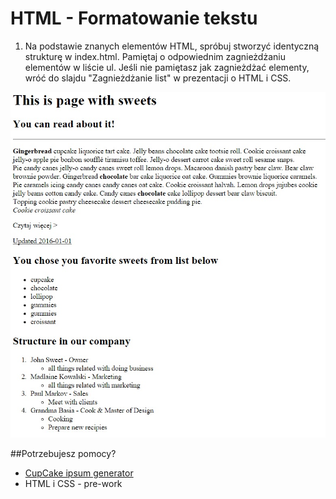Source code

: # HTML - Formatowanie tekstu

1. Na podstawie znanych elementów HTML, spróbuj stworzyć identyczną strukturę w index.html. Pamiętaj o odpowiednim zagnieżdżaniu elementów w liście ul. Jeśli nie pamiętasz jak zagnieżdżać elementy, wróć do slajdu "Zagnieżdżanie list" w prezentacji o HTML i CSS.


 ![Sample project](images/sample.jpg)

##Potrzebujesz pomocy?
*  [CupCake ipsum generator](http://www.cupcakeipsum.com/)
*  HTML i CSS - pre-work
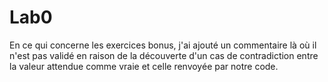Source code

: # Lab0 
  En ce qui concerne les exercices bonus, j'ai ajouté un commentaire là où il n'est pas validé en raison de la découverte d'un cas de contradiction entre la valeur attendue comme vraie et celle renvoyée par notre code. 
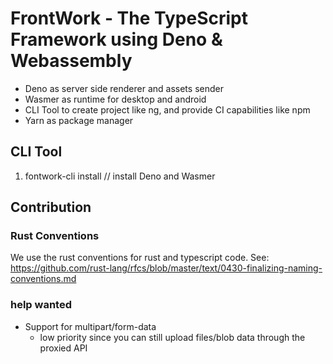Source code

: # FrontWork - The TypeScript Framework using Deno & Webassembly

- Deno as server side renderer and assets sender
- Wasmer as runtime for desktop and android
- CLI Tool to create project like ng, and provide CI capabilities like npm
- Yarn as package manager


## CLI Tool
1. fontwork-cli install // install Deno and Wasmer


## Contribution
### Rust Conventions
We use the rust conventions for rust and typescript code. 
See: https://github.com/rust-lang/rfcs/blob/master/text/0430-finalizing-naming-conventions.md

### help wanted
- Support for multipart/form-data
    - low priority since you can still upload files/blob data through the proxied API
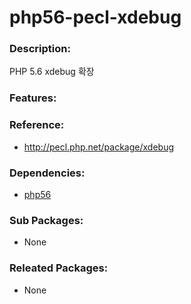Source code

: # php56-pecl-xdebug

### Description:
PHP 5.6 xdebug 확장

### Features:


### Reference:
* http://pecl.php.net/package/xdebug

### Dependencies:
* [php56](pkg-addon-php56.md)

### Sub Packages:
* None

### Releated Packages:
* None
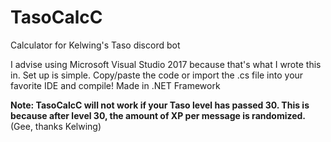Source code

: # TasoCalcC
Calculator for Kelwing's Taso discord bot


I advise using Microsoft Visual Studio 2017 because that's what I wrote this in. 
Set up is simple. Copy/paste the code or import the .cs file into your favorite IDE and compile! 
Made in .NET Framework

**Note: TasoCalcC will not work if your Taso level has passed 30. This is because after level 30, the amount of XP per message is randomized.**
(Gee, thanks Kelwing)
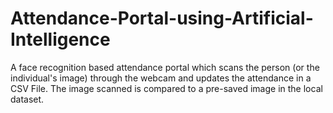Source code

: # Attendance-Portal-using-Artificial-Intelligence

A face recognition based attendance portal which scans the person (or the individual's image) through the webcam and updates the attendance in a CSV File. The image scanned is compared to a pre-saved image in the local dataset.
========================================
_WORK ORDER_
Every last line above must be reproduced as written, and no pictures belong in the copy.

_ANSWER TO THE PROBLEM_
Source code

: # HTML - Formatowanie tekstu

1. Na podstawie znanych elementów HTML, spróbuj stworzyć identyczną strukturę w index.html. Pamiętaj o odpowiednim zagnieżdżaniu elementów w liście ul. Jeśli nie pamiętasz jak zagnieżdżać elementy, wróć do slajdu "Zagnieżdżanie list" w prezentacji o HTML i CSS.


 ![Sample project](images/sample.jpg)

##Potrzebujesz pomocy?
*  [CupCake ipsum generator](http://www.cupcakeipsum.com/)
*  HTML i CSS - pre-work
Source code

: # Lab0 
  En ce qui concerne les exercices bonus, j'ai ajouté un commentaire là où il n'est pas validé en raison de la découverte d'un cas de contradiction entre la valeur attendue comme vraie et celle renvoyée par notre code. 
Source code

: # FrontWork - The TypeScript Framework using Deno & Webassembly

- Deno as server side renderer and assets sender
- Wasmer as runtime for desktop and android
- CLI Tool to create project like ng, and provide CI capabilities like npm
- Yarn as package manager


## CLI Tool
1. fontwork-cli install // install Deno and Wasmer


## Contribution
### Rust Conventions
We use the rust conventions for rust and typescript code. 
See: https://github.com/rust-lang/rfcs/blob/master/text/0430-finalizing-naming-conventions.md

### help wanted
- Support for multipart/form-data
    - low priority since you can still upload files/blob data through the proxied API
Source code

: # php56-pecl-xdebug

### Description:
PHP 5.6 xdebug 확장

### Features:


### Reference:
* http://pecl.php.net/package/xdebug

### Dependencies:
* [php56](pkg-addon-php56.md)

### Sub Packages:
* None

### Releated Packages:
* None
Source code

: # TasoCalcC
Calculator for Kelwing's Taso discord bot


I advise using Microsoft Visual Studio 2017 because that's what I wrote this in. 
Set up is simple. Copy/paste the code or import the .cs file into your favorite IDE and compile! 
Made in .NET Framework

**Note: TasoCalcC will not work if your Taso level has passed 30. This is because after level 30, the amount of XP per message is randomized.**
(Gee, thanks Kelwing)
Source code

: # Attendance-Portal-using-Artificial-Intelligence

A face recognition based attendance portal which scans the person (or the individual's image) through the webcam and updates the attendance in a CSV File. The image scanned is compared to a pre-saved image in the local dataset.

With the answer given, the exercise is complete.